## Work to be completed:
Please count the lines below that contain the word "Boost", and reply with that number alone.

## Input for this task:

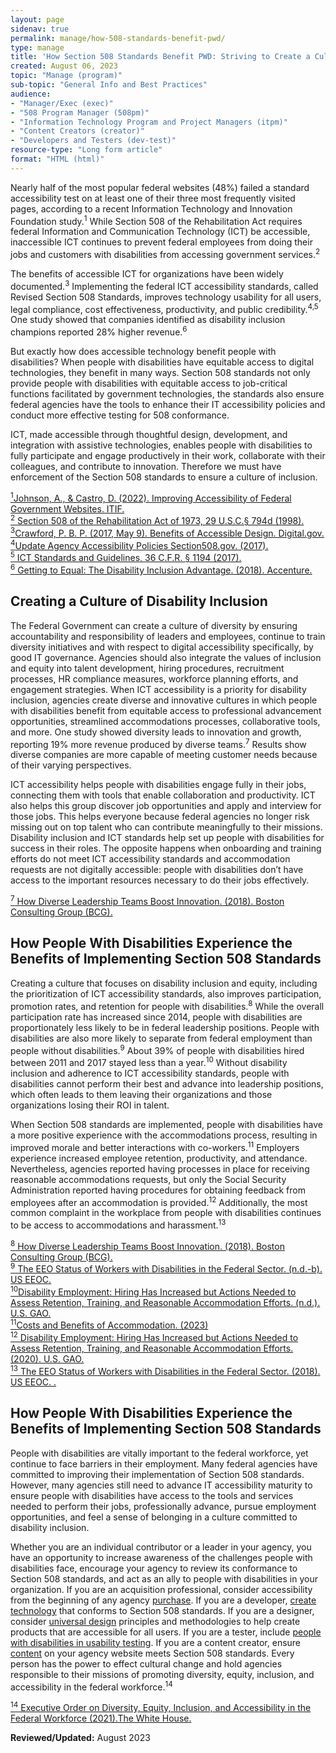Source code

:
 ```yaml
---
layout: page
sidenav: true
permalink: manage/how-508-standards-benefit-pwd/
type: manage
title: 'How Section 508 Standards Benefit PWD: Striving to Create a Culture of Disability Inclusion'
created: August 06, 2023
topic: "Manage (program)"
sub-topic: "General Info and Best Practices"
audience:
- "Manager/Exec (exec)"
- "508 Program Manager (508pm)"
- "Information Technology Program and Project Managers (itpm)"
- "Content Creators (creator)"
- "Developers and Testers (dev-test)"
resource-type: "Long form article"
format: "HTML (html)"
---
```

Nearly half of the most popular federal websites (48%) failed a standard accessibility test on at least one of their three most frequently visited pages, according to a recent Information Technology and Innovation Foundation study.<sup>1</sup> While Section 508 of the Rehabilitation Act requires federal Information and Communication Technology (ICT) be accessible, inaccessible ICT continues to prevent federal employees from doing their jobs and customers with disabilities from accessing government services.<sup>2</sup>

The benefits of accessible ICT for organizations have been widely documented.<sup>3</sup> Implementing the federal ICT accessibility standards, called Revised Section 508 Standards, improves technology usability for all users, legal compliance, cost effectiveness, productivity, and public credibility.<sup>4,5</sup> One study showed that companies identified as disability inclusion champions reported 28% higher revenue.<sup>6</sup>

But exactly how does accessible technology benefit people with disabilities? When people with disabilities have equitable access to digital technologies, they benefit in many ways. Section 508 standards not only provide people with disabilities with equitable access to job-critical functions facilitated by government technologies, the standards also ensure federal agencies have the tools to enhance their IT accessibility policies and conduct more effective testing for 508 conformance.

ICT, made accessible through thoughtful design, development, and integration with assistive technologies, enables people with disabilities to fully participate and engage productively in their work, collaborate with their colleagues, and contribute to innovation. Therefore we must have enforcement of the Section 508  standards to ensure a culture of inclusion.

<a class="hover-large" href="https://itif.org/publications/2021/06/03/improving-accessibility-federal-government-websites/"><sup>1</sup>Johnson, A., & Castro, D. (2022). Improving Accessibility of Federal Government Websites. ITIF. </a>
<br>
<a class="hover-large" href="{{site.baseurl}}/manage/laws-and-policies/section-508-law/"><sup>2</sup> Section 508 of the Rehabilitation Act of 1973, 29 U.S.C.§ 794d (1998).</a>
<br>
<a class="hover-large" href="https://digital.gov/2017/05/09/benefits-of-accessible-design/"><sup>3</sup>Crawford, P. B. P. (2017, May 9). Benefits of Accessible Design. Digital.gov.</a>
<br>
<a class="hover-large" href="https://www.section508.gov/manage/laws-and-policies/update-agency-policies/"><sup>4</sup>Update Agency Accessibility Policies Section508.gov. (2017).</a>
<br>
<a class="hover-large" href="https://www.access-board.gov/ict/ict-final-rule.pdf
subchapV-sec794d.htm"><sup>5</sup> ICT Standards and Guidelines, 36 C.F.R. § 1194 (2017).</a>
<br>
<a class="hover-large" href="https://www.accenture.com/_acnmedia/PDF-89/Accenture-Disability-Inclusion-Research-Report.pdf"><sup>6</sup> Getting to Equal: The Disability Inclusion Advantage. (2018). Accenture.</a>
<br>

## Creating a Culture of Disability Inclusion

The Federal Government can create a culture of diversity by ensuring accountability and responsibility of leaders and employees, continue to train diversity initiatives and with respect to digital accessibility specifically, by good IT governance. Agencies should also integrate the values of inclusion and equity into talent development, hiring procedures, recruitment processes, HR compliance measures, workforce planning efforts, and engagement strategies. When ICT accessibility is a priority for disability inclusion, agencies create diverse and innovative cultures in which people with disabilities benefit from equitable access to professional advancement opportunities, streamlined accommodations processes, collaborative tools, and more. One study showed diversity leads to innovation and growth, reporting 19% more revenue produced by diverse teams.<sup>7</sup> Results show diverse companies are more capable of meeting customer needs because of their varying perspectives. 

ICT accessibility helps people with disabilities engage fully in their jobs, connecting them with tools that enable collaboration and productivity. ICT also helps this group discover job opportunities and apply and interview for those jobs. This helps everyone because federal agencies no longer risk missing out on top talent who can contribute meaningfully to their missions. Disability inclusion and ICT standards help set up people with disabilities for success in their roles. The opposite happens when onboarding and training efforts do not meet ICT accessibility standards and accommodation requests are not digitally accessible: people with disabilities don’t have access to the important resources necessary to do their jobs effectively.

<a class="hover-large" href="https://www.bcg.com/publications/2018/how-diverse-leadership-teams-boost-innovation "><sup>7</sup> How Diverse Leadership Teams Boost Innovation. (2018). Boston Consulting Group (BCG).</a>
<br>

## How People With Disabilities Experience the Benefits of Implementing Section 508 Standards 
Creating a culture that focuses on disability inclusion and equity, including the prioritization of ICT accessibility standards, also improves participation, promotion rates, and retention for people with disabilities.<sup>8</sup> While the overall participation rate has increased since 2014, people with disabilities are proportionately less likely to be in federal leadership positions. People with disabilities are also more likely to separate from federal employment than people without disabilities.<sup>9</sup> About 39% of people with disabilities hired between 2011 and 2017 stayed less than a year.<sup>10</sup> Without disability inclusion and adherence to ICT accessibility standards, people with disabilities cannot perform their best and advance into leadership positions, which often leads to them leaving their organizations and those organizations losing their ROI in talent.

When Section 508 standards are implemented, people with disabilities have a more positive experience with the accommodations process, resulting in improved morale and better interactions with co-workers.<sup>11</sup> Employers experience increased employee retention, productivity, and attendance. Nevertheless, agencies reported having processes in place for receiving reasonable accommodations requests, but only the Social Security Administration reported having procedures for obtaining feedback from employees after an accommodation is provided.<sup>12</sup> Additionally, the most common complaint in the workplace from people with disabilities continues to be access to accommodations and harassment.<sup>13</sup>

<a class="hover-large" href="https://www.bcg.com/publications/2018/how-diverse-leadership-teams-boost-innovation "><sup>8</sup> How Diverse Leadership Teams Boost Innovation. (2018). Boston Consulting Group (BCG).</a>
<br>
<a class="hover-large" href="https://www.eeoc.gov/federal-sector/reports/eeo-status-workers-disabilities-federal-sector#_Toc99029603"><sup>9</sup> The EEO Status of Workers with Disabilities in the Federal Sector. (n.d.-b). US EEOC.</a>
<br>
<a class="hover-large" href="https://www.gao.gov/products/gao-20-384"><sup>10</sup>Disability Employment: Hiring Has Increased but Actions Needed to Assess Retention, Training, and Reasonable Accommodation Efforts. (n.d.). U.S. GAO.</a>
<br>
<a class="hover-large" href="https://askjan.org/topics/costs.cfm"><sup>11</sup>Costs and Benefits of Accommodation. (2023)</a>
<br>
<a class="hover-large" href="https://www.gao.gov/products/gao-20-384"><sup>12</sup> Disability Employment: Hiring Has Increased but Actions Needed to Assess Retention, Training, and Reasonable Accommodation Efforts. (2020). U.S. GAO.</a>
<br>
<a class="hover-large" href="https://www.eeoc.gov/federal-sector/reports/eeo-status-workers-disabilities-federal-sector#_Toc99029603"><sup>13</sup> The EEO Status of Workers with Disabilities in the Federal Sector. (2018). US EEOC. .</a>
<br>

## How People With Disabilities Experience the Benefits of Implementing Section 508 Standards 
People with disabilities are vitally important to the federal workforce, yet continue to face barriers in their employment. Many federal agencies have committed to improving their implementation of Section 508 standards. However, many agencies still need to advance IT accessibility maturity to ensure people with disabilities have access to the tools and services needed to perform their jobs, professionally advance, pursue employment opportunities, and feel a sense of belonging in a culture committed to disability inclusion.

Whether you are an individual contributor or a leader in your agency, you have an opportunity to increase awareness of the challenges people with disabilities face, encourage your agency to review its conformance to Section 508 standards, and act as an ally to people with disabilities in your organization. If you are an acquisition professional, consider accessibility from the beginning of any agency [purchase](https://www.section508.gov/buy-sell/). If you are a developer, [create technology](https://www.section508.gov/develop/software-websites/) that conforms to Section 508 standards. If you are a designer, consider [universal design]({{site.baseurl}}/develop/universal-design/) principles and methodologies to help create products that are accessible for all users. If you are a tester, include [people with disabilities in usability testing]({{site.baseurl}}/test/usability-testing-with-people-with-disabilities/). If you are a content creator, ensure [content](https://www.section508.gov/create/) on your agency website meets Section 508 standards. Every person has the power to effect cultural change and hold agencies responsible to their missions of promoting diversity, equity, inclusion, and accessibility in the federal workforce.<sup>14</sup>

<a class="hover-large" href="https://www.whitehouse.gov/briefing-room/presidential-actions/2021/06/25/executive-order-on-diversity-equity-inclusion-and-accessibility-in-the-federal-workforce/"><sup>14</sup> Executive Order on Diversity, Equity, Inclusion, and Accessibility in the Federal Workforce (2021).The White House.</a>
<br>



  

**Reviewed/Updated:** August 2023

## Answer for this exercise:
2